#### BRIEF:
Search the entries for the word "compared" and pull out each line that has it.

[SOURCE MATERIAL Boundary: Start]

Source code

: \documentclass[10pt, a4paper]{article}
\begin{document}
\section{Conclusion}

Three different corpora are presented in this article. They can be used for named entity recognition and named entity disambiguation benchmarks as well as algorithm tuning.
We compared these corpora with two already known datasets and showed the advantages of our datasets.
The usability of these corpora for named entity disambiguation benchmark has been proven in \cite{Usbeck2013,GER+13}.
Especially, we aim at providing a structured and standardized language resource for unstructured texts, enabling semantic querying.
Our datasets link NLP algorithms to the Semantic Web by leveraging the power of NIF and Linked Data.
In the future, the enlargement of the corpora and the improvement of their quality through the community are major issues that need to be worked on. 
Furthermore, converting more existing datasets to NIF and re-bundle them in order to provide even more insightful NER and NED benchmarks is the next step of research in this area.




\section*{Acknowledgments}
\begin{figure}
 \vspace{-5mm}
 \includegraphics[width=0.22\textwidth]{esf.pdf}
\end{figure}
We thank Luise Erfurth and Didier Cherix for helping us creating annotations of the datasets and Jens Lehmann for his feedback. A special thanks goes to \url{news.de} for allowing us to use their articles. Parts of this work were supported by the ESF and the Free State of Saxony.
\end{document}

[SOURCE MATERIAL Boundary: End]
[SOURCE MATERIAL Boundary: Start]

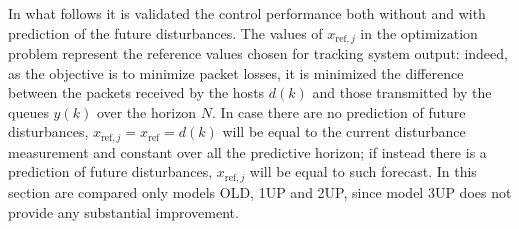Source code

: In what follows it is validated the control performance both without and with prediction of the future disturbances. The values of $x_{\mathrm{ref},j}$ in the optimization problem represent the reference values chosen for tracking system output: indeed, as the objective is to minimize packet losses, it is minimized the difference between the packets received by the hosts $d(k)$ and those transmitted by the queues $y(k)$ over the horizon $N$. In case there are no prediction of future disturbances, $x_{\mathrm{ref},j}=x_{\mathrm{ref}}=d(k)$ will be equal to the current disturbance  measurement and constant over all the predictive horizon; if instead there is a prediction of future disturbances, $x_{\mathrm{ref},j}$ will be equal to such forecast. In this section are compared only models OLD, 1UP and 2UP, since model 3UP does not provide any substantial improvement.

[SOURCE MATERIAL Boundary: End]

#### RESPONSE BELOW:
We compared these corpora with two already known datasets and showed the advantages of our datasets.
: In what follows it is validated the control performance both without and with prediction of the future disturbances. The values of $x_{\mathrm{ref},j}$ in the optimization problem represent the reference values chosen for tracking system output: indeed, as the objective is to minimize packet losses, it is minimized the difference between the packets received by the hosts $d(k)$ and those transmitted by the queues $y(k)$ over the horizon $N$. In case there are no prediction of future disturbances, $x_{\mathrm{ref},j}=x_{\mathrm{ref}}=d(k)$ will be equal to the current disturbance  measurement and constant over all the predictive horizon; if instead there is a prediction of future disturbances, $x_{\mathrm{ref},j}$ will be equal to such forecast. In this section are compared only models OLD, 1UP and 2UP, since model 3UP does not provide any substantial improvement.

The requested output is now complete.